What you should do:
Match the word "presser". Return each line of the data below where it appears.

Records for the task:
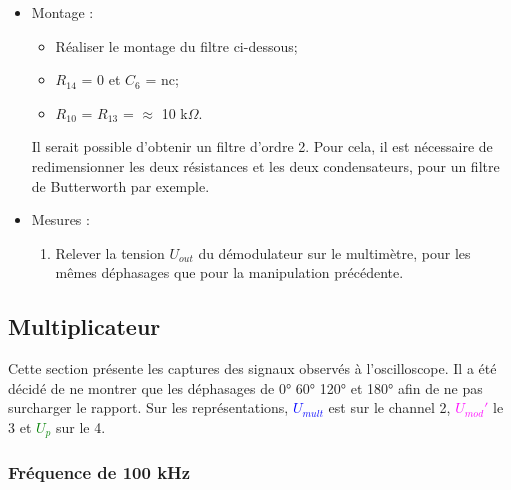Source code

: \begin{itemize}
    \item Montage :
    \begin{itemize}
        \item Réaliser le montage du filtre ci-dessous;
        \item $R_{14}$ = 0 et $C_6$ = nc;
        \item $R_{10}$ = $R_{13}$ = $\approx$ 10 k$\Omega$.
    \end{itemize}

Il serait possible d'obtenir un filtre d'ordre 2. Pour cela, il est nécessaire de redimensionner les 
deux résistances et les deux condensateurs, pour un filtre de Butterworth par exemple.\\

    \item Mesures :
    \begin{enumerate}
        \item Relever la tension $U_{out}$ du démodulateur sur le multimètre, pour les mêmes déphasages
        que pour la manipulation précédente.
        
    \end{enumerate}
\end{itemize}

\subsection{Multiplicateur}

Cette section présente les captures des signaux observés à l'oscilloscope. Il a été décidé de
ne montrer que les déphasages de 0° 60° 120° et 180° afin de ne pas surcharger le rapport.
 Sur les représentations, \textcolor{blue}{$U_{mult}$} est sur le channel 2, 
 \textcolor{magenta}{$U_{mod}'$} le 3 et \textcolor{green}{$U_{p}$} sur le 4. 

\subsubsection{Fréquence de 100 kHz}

==

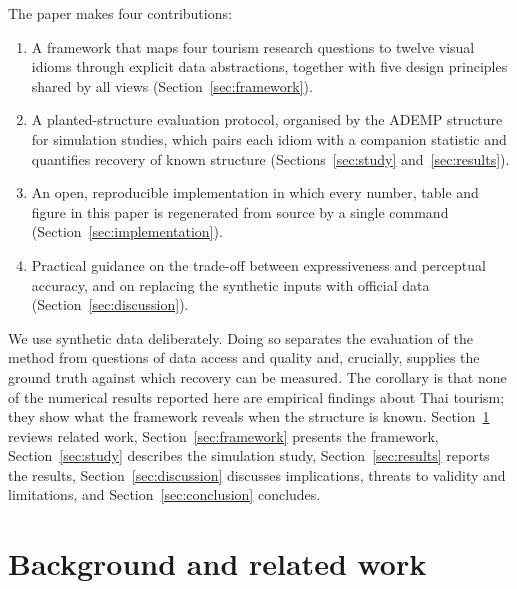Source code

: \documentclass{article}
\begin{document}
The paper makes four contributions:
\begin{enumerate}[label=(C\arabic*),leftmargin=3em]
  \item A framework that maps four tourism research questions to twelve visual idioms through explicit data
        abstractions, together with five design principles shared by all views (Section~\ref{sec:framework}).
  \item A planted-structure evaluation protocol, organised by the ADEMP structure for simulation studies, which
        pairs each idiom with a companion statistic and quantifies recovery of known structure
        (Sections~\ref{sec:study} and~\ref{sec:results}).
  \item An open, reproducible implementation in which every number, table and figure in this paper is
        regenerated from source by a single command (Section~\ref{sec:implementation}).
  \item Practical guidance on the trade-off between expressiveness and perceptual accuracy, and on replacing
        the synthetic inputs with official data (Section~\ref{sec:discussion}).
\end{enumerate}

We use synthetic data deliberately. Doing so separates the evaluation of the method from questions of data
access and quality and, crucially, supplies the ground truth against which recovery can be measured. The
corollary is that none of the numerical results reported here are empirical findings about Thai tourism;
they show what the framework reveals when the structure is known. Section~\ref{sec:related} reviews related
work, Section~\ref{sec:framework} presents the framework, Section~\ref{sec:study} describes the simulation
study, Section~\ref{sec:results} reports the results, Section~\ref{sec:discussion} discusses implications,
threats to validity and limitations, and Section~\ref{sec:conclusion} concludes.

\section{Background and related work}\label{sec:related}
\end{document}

---

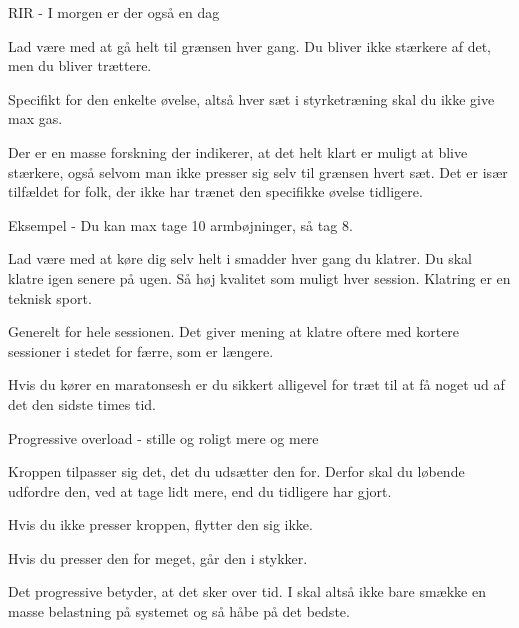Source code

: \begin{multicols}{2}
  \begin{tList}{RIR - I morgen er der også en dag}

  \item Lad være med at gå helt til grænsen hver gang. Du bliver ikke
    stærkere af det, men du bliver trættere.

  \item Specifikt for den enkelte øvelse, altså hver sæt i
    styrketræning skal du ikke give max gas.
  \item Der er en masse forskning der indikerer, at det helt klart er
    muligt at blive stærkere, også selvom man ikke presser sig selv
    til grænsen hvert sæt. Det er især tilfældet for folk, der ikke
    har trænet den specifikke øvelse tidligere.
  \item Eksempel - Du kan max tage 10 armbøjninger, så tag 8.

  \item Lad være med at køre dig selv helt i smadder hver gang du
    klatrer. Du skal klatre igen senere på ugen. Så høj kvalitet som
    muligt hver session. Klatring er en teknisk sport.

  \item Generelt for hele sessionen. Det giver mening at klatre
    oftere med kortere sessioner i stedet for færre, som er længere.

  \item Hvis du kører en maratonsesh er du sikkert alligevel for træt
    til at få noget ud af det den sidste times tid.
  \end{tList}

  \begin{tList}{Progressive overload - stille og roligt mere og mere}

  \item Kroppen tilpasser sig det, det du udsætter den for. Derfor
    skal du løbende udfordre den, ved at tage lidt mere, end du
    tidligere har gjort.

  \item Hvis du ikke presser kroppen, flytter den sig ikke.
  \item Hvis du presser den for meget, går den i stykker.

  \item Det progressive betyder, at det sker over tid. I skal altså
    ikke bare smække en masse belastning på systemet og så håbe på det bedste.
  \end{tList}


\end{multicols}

Solution below:
    muligt at blive stærkere, også selvom man ikke presser sig selv
  \item Hvis du ikke presser kroppen, flytter den sig ikke.
  \item Hvis du presser den for meget, går den i stykker.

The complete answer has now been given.